BBC Review
These banjo-dominated songs are meandering, inconsequential and immature.
Nick Barraclough2009
Ah, the pantheon of great Texan songwriters: Kris Kristofferson, Townes Van Zandt, Willie Nelson… it’s a long and distinguished list that will not be extended to include Taylor Young and John Pedigo.
Some years ago a lot of fuss was made about The Be Good Tanyas, a three-girl group from Vancouver. Apparently they were authentic and rootsy, with bluegrass influences. When this writer went to see them he discovered what that meant: the band had a banjo and couldn’t play it particularly well.

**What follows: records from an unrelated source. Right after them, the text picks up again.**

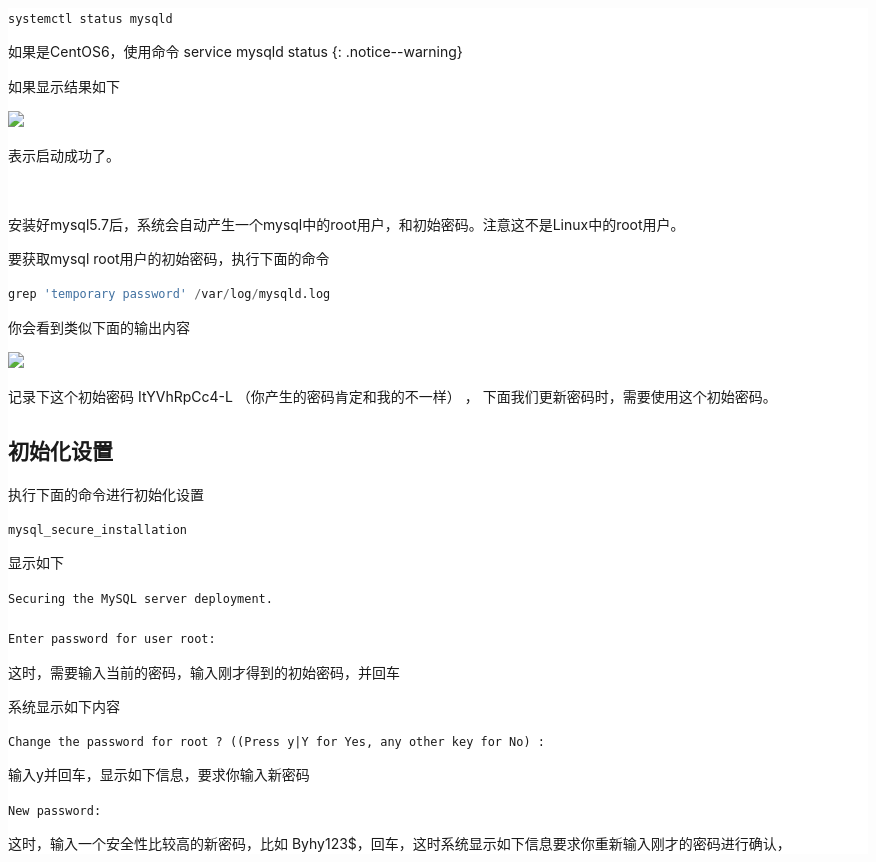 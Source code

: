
 ```py
systemctl status mysqld
```

如果是CentOS6，使用命令 service mysqld status
{: .notice--warning}

如果显示结果如下

![ ](http://v.python666.vip/img/095842_ebb59d64_2066991.png)

表示启动成功了。

<br>

安装好mysql5.7后，系统会自动产生一个mysql中的root用户，和初始密码。注意这不是Linux中的root用户。

要获取mysql root用户的初始密码，执行下面的命令

```py
grep 'temporary password' /var/log/mysqld.log
```

你会看到类似下面的输出内容

![](http://v.python666.vip/img/100508_a6ef762c_2066991.png)

记录下这个初始密码 ItYVhRpCc4-L （你产生的密码肯定和我的不一样） ， 下面我们更新密码时，需要使用这个初始密码。


##  初始化设置

执行下面的命令进行初始化设置

```py
mysql_secure_installation
```

显示如下

```
Securing the MySQL server deployment.

Enter password for user root:
```

这时，需要输入当前的密码，输入刚才得到的初始密码，并回车

系统显示如下内容

```
Change the password for root ? ((Press y|Y for Yes, any other key for No) :
```

输入y并回车，显示如下信息，要求你输入新密码

```
New password:
```

这时，输入一个安全性比较高的新密码，比如 Byhy123$，回车，这时系统显示如下信息要求你重新输入刚才的密码进行确认，
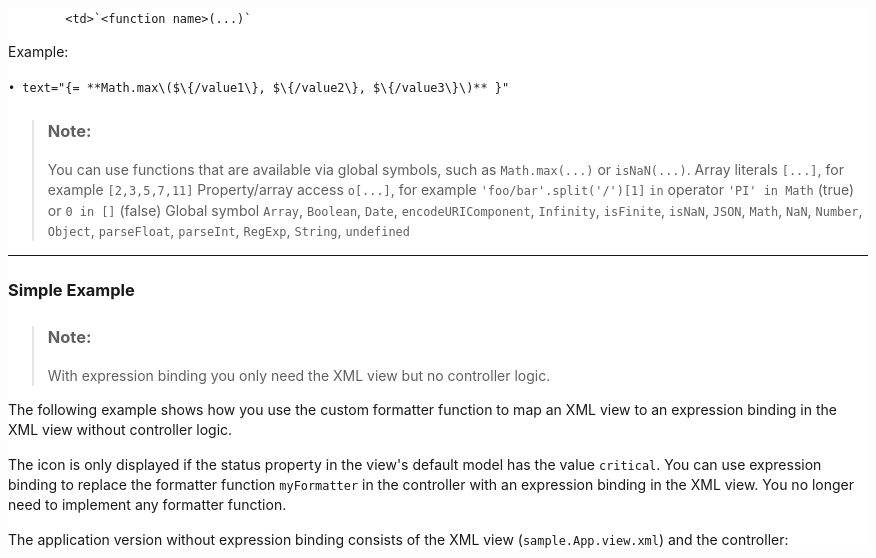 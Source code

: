 			<td>`<function name>(...)`
Example:

`• text="{= **Math.max\($\{/value1\}, $\{/value2\}, $\{/value3\}\)** }"`

 > ### Note:  
 > You can use functions that are available via global symbols, such as `Math.max(...)` or `isNaN(...)`.
			</td>
		</tr>
		<tr>
			<td>Array literals
			</td>
			<td> `[...]`, for example `[2,3,5,7,11]` 
			</td>
		</tr>
		<tr>
			<td>Property/array access
			</td>
			<td> `o[...]`, for example `'foo/bar'.split('/')[1]` 
			</td>
		</tr>
		<tr>
			<td> `in` operator
			</td>
			<td> `'PI' in Math` \(true\) or `0 in []` \(false\)
			</td>
		</tr>
		<tr>
			<td>Global symbol
			</td>
			<td> `Array`, `Boolean`, `Date`, `encodeURIComponent`, `Infinity`, `isFinite`, `isNaN`, `JSON`, `Math`, `NaN`, `Number`, `Object`, `parseFloat`, `parseInt`, `RegExp`, `String`, `undefined` 
			</td>
		</tr>
	</tbody>
</table>

***

### Simple Example

> ### Note:  
> With expression binding you only need the XML view but no controller logic.

The following example shows how you use the custom formatter function to map an XML view to an expression binding in the XML view without controller logic.

The icon is only displayed if the status property in the view's default model has the value `critical`. You can use expression binding to replace the formatter function `myFormatter` in the controller with an expression binding in the XML view. You no longer need to implement any formatter function.

The application version without expression binding consists of the XML view \(`sample.App.view.xml`\) and the controller:
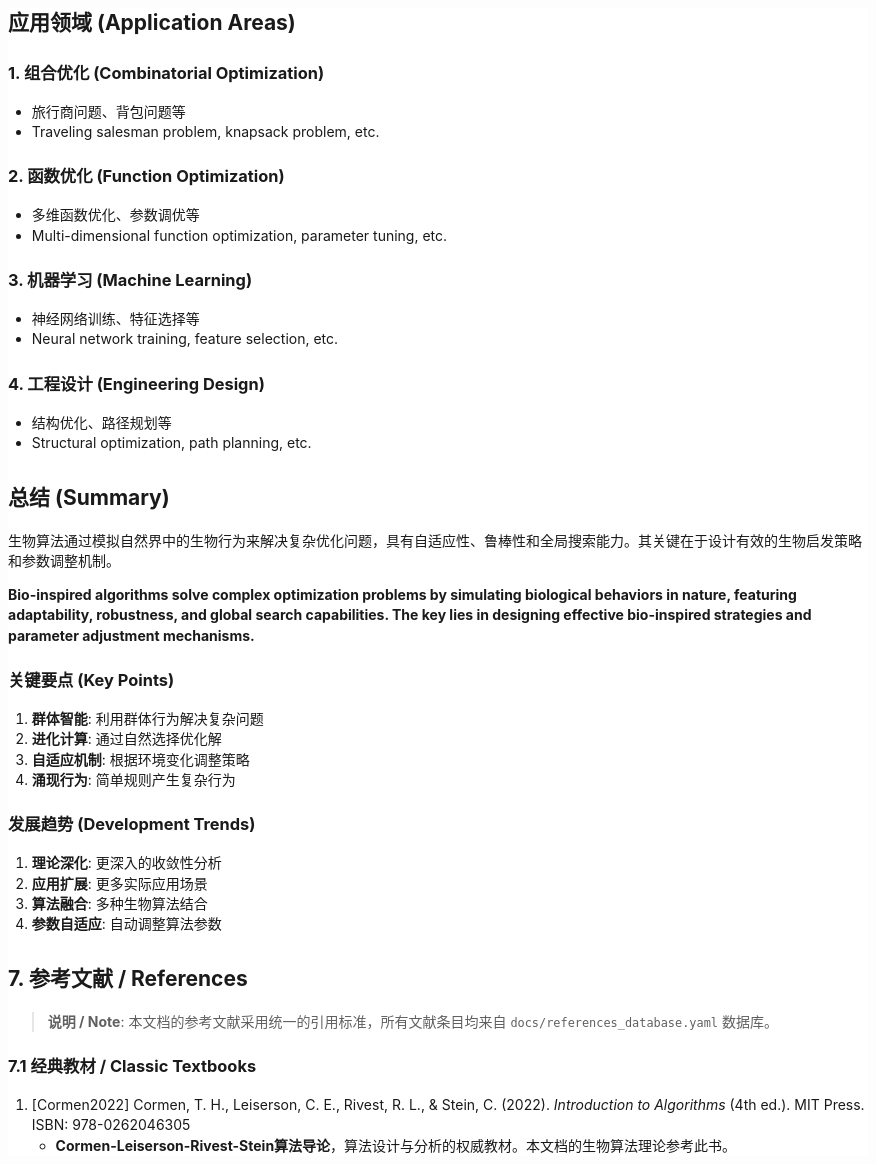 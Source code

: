 ## 应用领域 (Application Areas)

### 1. 组合优化 (Combinatorial Optimization)

- 旅行商问题、背包问题等
- Traveling salesman problem, knapsack problem, etc.

### 2. 函数优化 (Function Optimization)

- 多维函数优化、参数调优等
- Multi-dimensional function optimization, parameter tuning, etc.

### 3. 机器学习 (Machine Learning)

- 神经网络训练、特征选择等
- Neural network training, feature selection, etc.

### 4. 工程设计 (Engineering Design)

- 结构优化、路径规划等
- Structural optimization, path planning, etc.

## 总结 (Summary)

生物算法通过模拟自然界中的生物行为来解决复杂优化问题，具有自适应性、鲁棒性和全局搜索能力。其关键在于设计有效的生物启发策略和参数调整机制。

**Bio-inspired algorithms solve complex optimization problems by simulating biological behaviors in nature, featuring adaptability, robustness, and global search capabilities. The key lies in designing effective bio-inspired strategies and parameter adjustment mechanisms.**

### 关键要点 (Key Points)

1. **群体智能**: 利用群体行为解决复杂问题
2. **进化计算**: 通过自然选择优化解
3. **自适应机制**: 根据环境变化调整策略
4. **涌现行为**: 简单规则产生复杂行为

### 发展趋势 (Development Trends)

1. **理论深化**: 更深入的收敛性分析
2. **应用扩展**: 更多实际应用场景
3. **算法融合**: 多种生物算法结合
4. **参数自适应**: 自动调整算法参数

## 7. 参考文献 / References

> **说明 / Note**: 本文档的参考文献采用统一的引用标准，所有文献条目均来自 `docs/references_database.yaml` 数据库。

### 7.1 经典教材 / Classic Textbooks

1. [Cormen2022] Cormen, T. H., Leiserson, C. E., Rivest, R. L., & Stein, C. (2022). *Introduction to Algorithms* (4th ed.). MIT Press. ISBN: 978-0262046305
   - **Cormen-Leiserson-Rivest-Stein算法导论**，算法设计与分析的权威教材。本文档的生物算法理论参考此书。
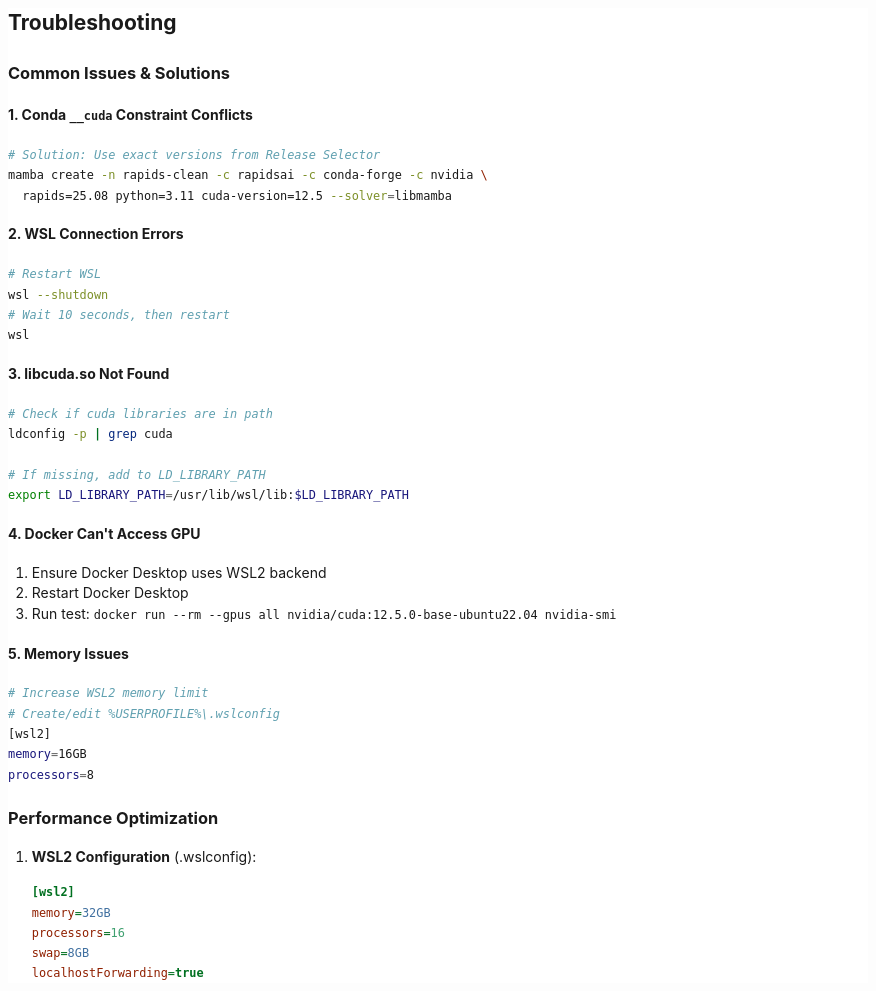 
## Troubleshooting

### Common Issues & Solutions

#### 1. Conda `__cuda` Constraint Conflicts
```bash
# Solution: Use exact versions from Release Selector
mamba create -n rapids-clean -c rapidsai -c conda-forge -c nvidia \
  rapids=25.08 python=3.11 cuda-version=12.5 --solver=libmamba
```

#### 2. WSL Connection Errors
```bash
# Restart WSL
wsl --shutdown
# Wait 10 seconds, then restart
wsl
```

#### 3. libcuda.so Not Found
```bash
# Check if cuda libraries are in path
ldconfig -p | grep cuda

# If missing, add to LD_LIBRARY_PATH
export LD_LIBRARY_PATH=/usr/lib/wsl/lib:$LD_LIBRARY_PATH
```

#### 4. Docker Can't Access GPU
1. Ensure Docker Desktop uses WSL2 backend
2. Restart Docker Desktop
3. Run test: `docker run --rm --gpus all nvidia/cuda:12.5.0-base-ubuntu22.04 nvidia-smi`

#### 5. Memory Issues
```bash
# Increase WSL2 memory limit
# Create/edit %USERPROFILE%\.wslconfig
[wsl2]
memory=16GB
processors=8
```

### Performance Optimization

1. **WSL2 Configuration** (.wslconfig):
   ```ini
   [wsl2]
   memory=32GB
   processors=16
   swap=8GB
   localhostForwarding=true
   ```
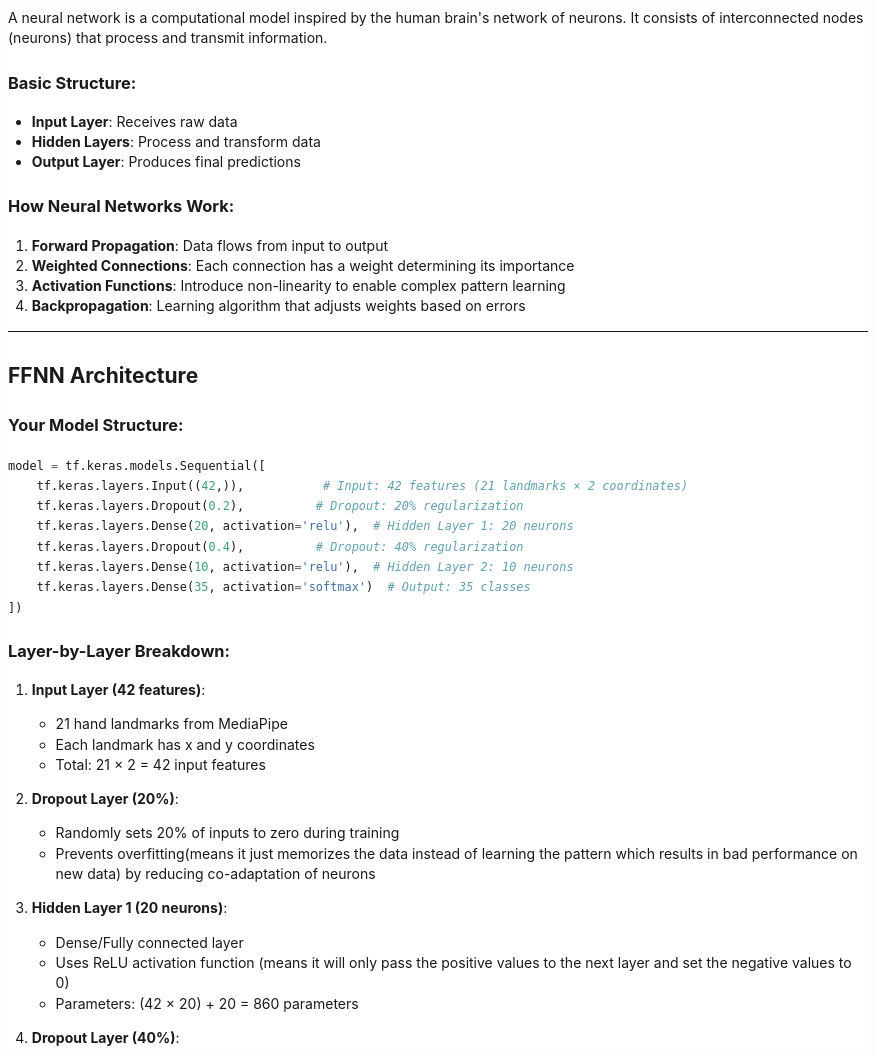 A neural network is a computational model inspired by the human brain's network of neurons. It consists of interconnected nodes (neurons) that process and transmit information.

### Basic Structure:

- **Input Layer**: Receives raw data
- **Hidden Layers**: Process and transform data
- **Output Layer**: Produces final predictions

### How Neural Networks Work:

1. **Forward Propagation**: Data flows from input to output
2. **Weighted Connections**: Each connection has a weight determining its importance
3. **Activation Functions**: Introduce non-linearity to enable complex pattern learning
4. **Backpropagation**: Learning algorithm that adjusts weights based on errors

---

## FFNN Architecture

### Your Model Structure:

```python
model = tf.keras.models.Sequential([
    tf.keras.layers.Input((42,)),           # Input: 42 features (21 landmarks × 2 coordinates)
    tf.keras.layers.Dropout(0.2),          # Dropout: 20% regularization
    tf.keras.layers.Dense(20, activation='relu'),  # Hidden Layer 1: 20 neurons
    tf.keras.layers.Dropout(0.4),          # Dropout: 40% regularization
    tf.keras.layers.Dense(10, activation='relu'),  # Hidden Layer 2: 10 neurons
    tf.keras.layers.Dense(35, activation='softmax')  # Output: 35 classes
])
```

### Layer-by-Layer Breakdown:

1. **Input Layer (42 features)**:

   - 21 hand landmarks from MediaPipe
   - Each landmark has x and y coordinates
   - Total: 21 × 2 = 42 input features

2. **Dropout Layer (20%)**:

   - Randomly sets 20% of inputs to zero during training
   - Prevents overfitting(means it just memorizes the data instead of learning the pattern which results in bad performance on new data) by reducing co-adaptation of neurons

3. **Hidden Layer 1 (20 neurons)**:

   - Dense/Fully connected layer
   - Uses ReLU activation function (means it will only pass the positive values to the next layer and set the negative values to 0)
   - Parameters: (42 × 20) + 20 = 860 parameters

4. **Dropout Layer (40%)**:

And that’s what we have here.
The banjo is the distinguishing sound of The O’s. It’s played in that insipid, semi-clawhammer style used by those who have converted from being not very good guitarists, or who failed to make it into a bluegrass band. The guitar playing is no more accomplished, by the way.
Of course none of this matters if the songs are strong, but they’re not. They are meandering, inconsequential and immature; the sort of songs you write late at night when you’ve been dumped by your girlfriend and you’re very drunk and “the words just flow”, only to be read in the morning with horror at their crassness and predictability. There is no craft, no subtlety. In I Still Wait they try to convey emotion by Singing Really Loud, almost to the point of hysteria. Lyle Lovett would just have sung those lines quieter.
In their blurb, to their credit, they are appropriately self-denigrating, and reviewers have been kind, using words like “amiable” and “spirited”, but what irks is the possibility that newcomers could be introduced to the wonderfully rich and varied world of Americana, old-time and bluegrass through an album like this, never to be exposed to the real thing. So skip this album and head straight to work by Nickel Creek, Guy Clark, the New Lost City Ramblers or Ricky Skaggs.